DIRECTIONS:
Your answer should be the lines of the data below that contain "local".

EXTRACTED ENTRIES:
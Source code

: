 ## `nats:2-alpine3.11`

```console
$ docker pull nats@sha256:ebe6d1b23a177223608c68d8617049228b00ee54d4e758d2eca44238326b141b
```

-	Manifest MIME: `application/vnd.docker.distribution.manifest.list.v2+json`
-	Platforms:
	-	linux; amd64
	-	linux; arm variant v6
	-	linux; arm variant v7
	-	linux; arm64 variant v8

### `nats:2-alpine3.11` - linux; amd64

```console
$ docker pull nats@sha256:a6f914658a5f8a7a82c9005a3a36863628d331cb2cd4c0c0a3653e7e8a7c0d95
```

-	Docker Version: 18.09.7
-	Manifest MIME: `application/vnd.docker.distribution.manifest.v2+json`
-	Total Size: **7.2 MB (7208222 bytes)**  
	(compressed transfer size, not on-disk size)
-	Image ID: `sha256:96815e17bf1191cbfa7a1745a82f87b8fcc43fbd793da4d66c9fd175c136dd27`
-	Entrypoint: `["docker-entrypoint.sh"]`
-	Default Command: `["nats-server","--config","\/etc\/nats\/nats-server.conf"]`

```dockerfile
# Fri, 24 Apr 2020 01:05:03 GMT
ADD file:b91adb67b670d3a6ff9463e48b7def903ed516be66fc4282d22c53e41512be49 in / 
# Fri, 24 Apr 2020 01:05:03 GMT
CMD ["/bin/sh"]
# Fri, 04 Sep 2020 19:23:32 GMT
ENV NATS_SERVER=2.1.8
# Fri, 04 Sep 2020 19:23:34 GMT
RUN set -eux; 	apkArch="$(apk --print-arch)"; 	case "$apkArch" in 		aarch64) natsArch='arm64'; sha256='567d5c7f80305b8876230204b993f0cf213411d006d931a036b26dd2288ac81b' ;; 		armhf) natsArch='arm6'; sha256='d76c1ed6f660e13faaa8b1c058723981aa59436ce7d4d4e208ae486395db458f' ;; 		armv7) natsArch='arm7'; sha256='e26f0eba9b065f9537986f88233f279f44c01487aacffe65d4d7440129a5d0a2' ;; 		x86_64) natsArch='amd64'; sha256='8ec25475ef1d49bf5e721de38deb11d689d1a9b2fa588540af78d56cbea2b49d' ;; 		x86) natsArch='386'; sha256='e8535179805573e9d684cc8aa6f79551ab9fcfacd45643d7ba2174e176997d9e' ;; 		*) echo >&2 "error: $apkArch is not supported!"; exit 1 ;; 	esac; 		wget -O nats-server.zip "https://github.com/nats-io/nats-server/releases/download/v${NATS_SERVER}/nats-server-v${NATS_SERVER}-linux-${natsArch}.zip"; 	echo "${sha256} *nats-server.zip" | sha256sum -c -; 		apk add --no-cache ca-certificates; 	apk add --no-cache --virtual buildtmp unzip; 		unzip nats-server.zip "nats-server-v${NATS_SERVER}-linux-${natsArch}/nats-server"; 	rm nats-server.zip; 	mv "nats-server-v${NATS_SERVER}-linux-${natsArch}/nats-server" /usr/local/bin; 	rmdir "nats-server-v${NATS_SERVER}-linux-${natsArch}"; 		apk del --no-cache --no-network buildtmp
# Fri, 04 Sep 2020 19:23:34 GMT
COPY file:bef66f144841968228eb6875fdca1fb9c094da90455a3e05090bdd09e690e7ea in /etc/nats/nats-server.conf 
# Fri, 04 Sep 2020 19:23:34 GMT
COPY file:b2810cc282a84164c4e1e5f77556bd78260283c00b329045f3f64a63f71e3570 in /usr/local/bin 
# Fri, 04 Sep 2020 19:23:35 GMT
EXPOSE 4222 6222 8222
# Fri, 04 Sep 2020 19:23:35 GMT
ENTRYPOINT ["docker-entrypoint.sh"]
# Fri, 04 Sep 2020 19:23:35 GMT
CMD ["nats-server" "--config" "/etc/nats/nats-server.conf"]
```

==

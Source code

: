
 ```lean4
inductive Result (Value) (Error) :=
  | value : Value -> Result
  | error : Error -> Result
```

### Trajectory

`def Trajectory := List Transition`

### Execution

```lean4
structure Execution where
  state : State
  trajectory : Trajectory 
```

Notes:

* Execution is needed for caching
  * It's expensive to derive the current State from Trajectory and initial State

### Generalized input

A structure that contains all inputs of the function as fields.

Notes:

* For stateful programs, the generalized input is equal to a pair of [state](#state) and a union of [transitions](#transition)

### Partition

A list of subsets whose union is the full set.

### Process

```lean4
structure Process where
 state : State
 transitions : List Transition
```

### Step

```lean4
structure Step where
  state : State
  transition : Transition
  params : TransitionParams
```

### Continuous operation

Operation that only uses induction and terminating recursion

SOLUTION FOR THIS PROBLEM:
RUN set -eux; 	apkArch="$(apk --print-arch)"; 	case "$apkArch" in 		aarch64) natsArch='arm64'; sha256='567d5c7f80305b8876230204b993f0cf213411d006d931a036b26dd2288ac81b' ;; 		armhf) natsArch='arm6'; sha256='d76c1ed6f660e13faaa8b1c058723981aa59436ce7d4d4e208ae486395db458f' ;; 		armv7) natsArch='arm7'; sha256='e26f0eba9b065f9537986f88233f279f44c01487aacffe65d4d7440129a5d0a2' ;; 		x86_64) natsArch='amd64'; sha256='8ec25475ef1d49bf5e721de38deb11d689d1a9b2fa588540af78d56cbea2b49d' ;; 		x86) natsArch='386'; sha256='e8535179805573e9d684cc8aa6f79551ab9fcfacd45643d7ba2174e176997d9e' ;; 		*) echo >&2 "error: $apkArch is not supported!"; exit 1 ;; 	esac; 		wget -O nats-server.zip "https://github.com/nats-io/nats-server/releases/download/v${NATS_SERVER}/nats-server-v${NATS_SERVER}-linux-${natsArch}.zip"; 	echo "${sha256} *nats-server.zip" | sha256sum -c -; 		apk add --no-cache ca-certificates; 	apk add --no-cache --virtual buildtmp unzip; 		unzip nats-server.zip "nats-server-v${NATS_SERVER}-linux-${natsArch}/nats-server"; 	rm nats-server.zip; 	mv "nats-server-v${NATS_SERVER}-linux-${natsArch}/nats-server" /usr/local/bin; 	rmdir "nats-server-v${NATS_SERVER}-linux-${natsArch}"; 		apk del --no-cache --no-network buildtmp
COPY file:b2810cc282a84164c4e1e5f77556bd78260283c00b329045f3f64a63f71e3570 in /usr/local/bin 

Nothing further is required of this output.